▸ **The problem**
From the data that follows, copy every line with the string "three".
┌──
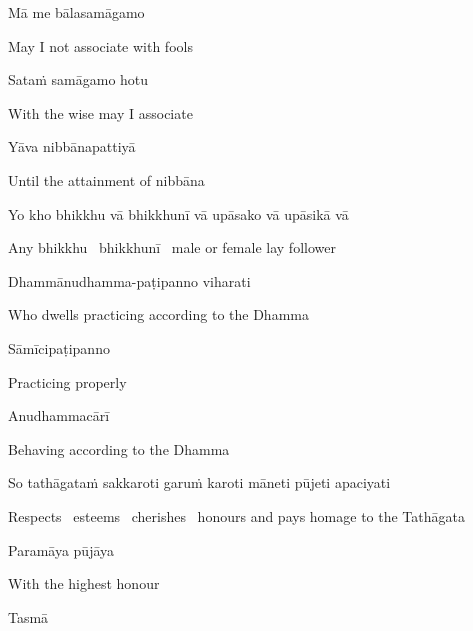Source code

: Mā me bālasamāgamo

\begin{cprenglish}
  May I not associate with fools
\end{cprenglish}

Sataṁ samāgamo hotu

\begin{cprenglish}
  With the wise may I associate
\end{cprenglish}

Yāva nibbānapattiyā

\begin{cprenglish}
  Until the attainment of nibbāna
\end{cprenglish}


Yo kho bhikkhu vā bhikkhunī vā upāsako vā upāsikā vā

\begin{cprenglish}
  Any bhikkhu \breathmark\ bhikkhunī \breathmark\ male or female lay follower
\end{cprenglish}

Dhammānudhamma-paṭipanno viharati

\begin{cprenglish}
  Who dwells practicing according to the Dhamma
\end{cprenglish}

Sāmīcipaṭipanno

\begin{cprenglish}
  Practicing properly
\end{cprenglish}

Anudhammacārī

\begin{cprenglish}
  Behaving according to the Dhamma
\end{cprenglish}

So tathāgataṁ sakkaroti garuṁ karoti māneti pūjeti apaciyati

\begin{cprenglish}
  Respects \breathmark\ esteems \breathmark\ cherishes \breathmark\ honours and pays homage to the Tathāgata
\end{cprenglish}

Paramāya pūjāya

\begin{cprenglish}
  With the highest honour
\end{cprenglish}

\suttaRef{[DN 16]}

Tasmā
└──
┌──
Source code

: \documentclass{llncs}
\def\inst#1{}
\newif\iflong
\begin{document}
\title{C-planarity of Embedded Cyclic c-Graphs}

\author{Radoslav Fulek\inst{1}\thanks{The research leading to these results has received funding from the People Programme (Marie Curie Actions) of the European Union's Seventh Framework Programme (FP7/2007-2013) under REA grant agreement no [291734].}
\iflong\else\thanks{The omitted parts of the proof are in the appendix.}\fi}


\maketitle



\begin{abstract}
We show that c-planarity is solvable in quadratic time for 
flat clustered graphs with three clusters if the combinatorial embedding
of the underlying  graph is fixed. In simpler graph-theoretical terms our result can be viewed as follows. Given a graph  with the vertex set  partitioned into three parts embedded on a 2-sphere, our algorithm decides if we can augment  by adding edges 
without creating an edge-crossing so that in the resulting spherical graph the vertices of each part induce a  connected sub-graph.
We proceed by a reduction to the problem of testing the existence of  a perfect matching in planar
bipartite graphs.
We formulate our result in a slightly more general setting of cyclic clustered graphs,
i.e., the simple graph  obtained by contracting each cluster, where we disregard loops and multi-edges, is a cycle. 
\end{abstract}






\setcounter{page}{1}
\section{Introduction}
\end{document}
└──
▸ **Response below**
flat clustered graphs with three clusters if the combinatorial embedding
of the underlying  graph is fixed. In simpler graph-theoretical terms our result can be viewed as follows. Given a graph  with the vertex set  partitioned into three parts embedded on a 2-sphere, our algorithm decides if we can augment  by adding edges 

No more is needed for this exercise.